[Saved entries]

········

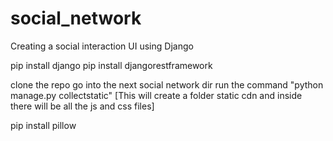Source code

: # social_network
Creating a social interaction UI using Django

pip install django
pip install djangorestframework

clone the repo
go into the next social network dir
run the command "python manage.py collectstatic"   [This will create a folder static cdn and inside there will be all the js and css files]

pip install pillow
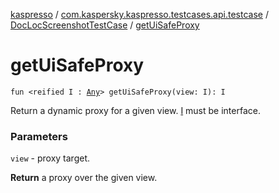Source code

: [kaspresso](../../index.md) / [com.kaspersky.kaspresso.testcases.api.testcase](../index.md) / [DocLocScreenshotTestCase](index.md) / [getUiSafeProxy](./get-ui-safe-proxy.md)

# getUiSafeProxy

`fun <reified I : `[`Any`](https://kotlinlang.org/api/latest/jvm/stdlib/kotlin/-any/index.html)`> getUiSafeProxy(view: I): I`

Return a dynamic proxy for a given view.
[I](get-ui-safe-proxy.md#I) must be interface.

### Parameters

`view` - proxy target.

**Return**
a proxy over the given view.

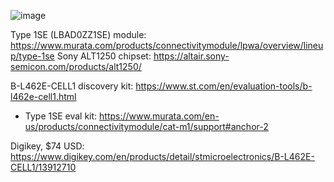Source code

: ![image](https://github.com/nmi246/electronics/assets/42329930/bc1cacc9-9ed8-4ff3-94f6-57067374155a)


Type 1SE (LBAD0ZZ1SE) module: https://www.murata.com/products/connectivitymodule/lpwa/overview/lineup/type-1se
Sony ALT1250 chipset: https://altair.sony-semicon.com/products/alt1250/

B-L462E-CELL1 discovery kit: https://www.st.com/en/evaluation-tools/b-l462e-cell1.html
- Type 1SE eval kit: https://www.murata.com/en-us/products/connectivitymodule/cat-m1/support#anchor-2

Digikey, $74 USD: https://www.digikey.com/en/products/detail/stmicroelectronics/B-L462E-CELL1/13912710



 
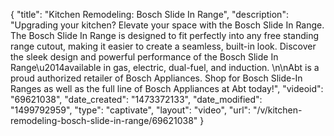 {
    "title": "Kitchen Remodeling: Bosch Slide In Range",
    "description": "Upgrading your kitchen? Elevate your space with the Bosch Slide In Range. The Bosch Slide In Range is designed to fit perfectly into any free standing range cutout, making it easier to create a seamless, built-in look. Discover the sleek design and powerful performance of the Bosch Slide In Range\u2014available in gas, electric, dual-fuel, and induction. \n\nAbt is a proud authorized retailer of Bosch Appliances. Shop for Bosch Slide-In Ranges as well as the full line of Bosch Appliances at Abt today!",
    "videoid": "69621038",
    "date_created": "1473372133",
    "date_modified": "1499792959",
    "type": "captivate",
    "layout": "video",
    "url": "\/v\/kitchen-remodeling-bosch-slide-in-range\/69621038"
}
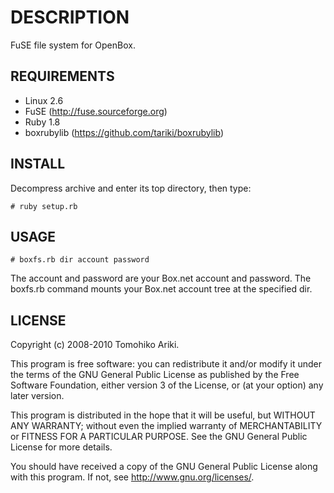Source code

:# DESCRIPTION

FuSE file system for OpenBox.

## REQUIREMENTS

- Linux 2.6
- FuSE (http://fuse.sourceforge.org)
- Ruby 1.8
- boxrubylib (https://github.com/tariki/boxrubylib)

## INSTALL

Decompress archive and enter its top directory, then type:

	# ruby setup.rb
  
## USAGE

	# boxfs.rb dir account password
  
The account and password are your Box.net account and password. 
The boxfs.rb command mounts your Box.net account tree at the 
specified dir. 

## LICENSE

Copyright (c) 2008-2010 Tomohiko Ariki.
  
This program is free software: you can redistribute it and/or modify
it under the terms of the GNU General Public License as published by
the Free Software Foundation, either version 3 of the License, or
(at your option) any later version.

This program is distributed in the hope that it will be useful,
but WITHOUT ANY WARRANTY; without even the implied warranty of
MERCHANTABILITY or FITNESS FOR A PARTICULAR PURPOSE.  See the
GNU General Public License for more details.

You should have received a copy of the GNU General Public License
along with this program.  If not, see <http://www.gnu.org/licenses/>.
  
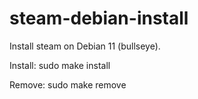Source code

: # steam-debian-install
Install steam on Debian 11 (bullseye).

Install:
	sudo make install

Remove:
	sudo make remove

········

-- ACTION ITEM --
Would you write out an exact copy of the entries above, with no images?

-- EXPECTED ANSWER --
Source code

: # social_network
Creating a social interaction UI using Django

pip install django
pip install djangorestframework

clone the repo
go into the next social network dir
run the command "python manage.py collectstatic"   [This will create a folder static cdn and inside there will be all the js and css files]

pip install pillow
Source code

: [kaspresso](../../index.md) / [com.kaspersky.kaspresso.testcases.api.testcase](../index.md) / [DocLocScreenshotTestCase](index.md) / [getUiSafeProxy](./get-ui-safe-proxy.md)

# getUiSafeProxy

`fun <reified I : `[`Any`](https://kotlinlang.org/api/latest/jvm/stdlib/kotlin/-any/index.html)`> getUiSafeProxy(view: I): I`

Return a dynamic proxy for a given view.
[I](get-ui-safe-proxy.md#I) must be interface.

### Parameters

`view` - proxy target.

**Return**
a proxy over the given view.

Source code

: ![image](https://github.com/nmi246/electronics/assets/42329930/bc1cacc9-9ed8-4ff3-94f6-57067374155a)


Type 1SE (LBAD0ZZ1SE) module: https://www.murata.com/products/connectivitymodule/lpwa/overview/lineup/type-1se
Sony ALT1250 chipset: https://altair.sony-semicon.com/products/alt1250/

B-L462E-CELL1 discovery kit: https://www.st.com/en/evaluation-tools/b-l462e-cell1.html
- Type 1SE eval kit: https://www.murata.com/en-us/products/connectivitymodule/cat-m1/support#anchor-2

Digikey, $74 USD: https://www.digikey.com/en/products/detail/stmicroelectronics/B-L462E-CELL1/13912710



 
 {
    "title": "Kitchen Remodeling: Bosch Slide In Range",
    "description": "Upgrading your kitchen? Elevate your space with the Bosch Slide In Range. The Bosch Slide In Range is designed to fit perfectly into any free standing range cutout, making it easier to create a seamless, built-in look. Discover the sleek design and powerful performance of the Bosch Slide In Range\u2014available in gas, electric, dual-fuel, and induction. \n\nAbt is a proud authorized retailer of Bosch Appliances. Shop for Bosch Slide-In Ranges as well as the full line of Bosch Appliances at Abt today!",
    "videoid": "69621038",
    "date_created": "1473372133",
    "date_modified": "1499792959",
    "type": "captivate",
    "layout": "video",
    "url": "\/v\/kitchen-remodeling-bosch-slide-in-range\/69621038"
}
Source code

:# DESCRIPTION

FuSE file system for OpenBox.

## REQUIREMENTS

- Linux 2.6
- FuSE (http://fuse.sourceforge.org)
- Ruby 1.8
- boxrubylib (https://github.com/tariki/boxrubylib)

## INSTALL

Decompress archive and enter its top directory, then type:

	# ruby setup.rb
  
## USAGE

	# boxfs.rb dir account password
  
The account and password are your Box.net account and password. 
The boxfs.rb command mounts your Box.net account tree at the 
specified dir. 

## LICENSE

Copyright (c) 2008-2010 Tomohiko Ariki.
  
This program is free software: you can redistribute it and/or modify
it under the terms of the GNU General Public License as published by
the Free Software Foundation, either version 3 of the License, or
(at your option) any later version.

This program is distributed in the hope that it will be useful,
but WITHOUT ANY WARRANTY; without even the implied warranty of
MERCHANTABILITY or FITNESS FOR A PARTICULAR PURPOSE.  See the
GNU General Public License for more details.

You should have received a copy of the GNU General Public License
along with this program.  If not, see <http://www.gnu.org/licenses/>.
  
Source code

: # steam-debian-install
Install steam on Debian 11 (bullseye).

Install:
	sudo make install

Remove:
	sudo make remove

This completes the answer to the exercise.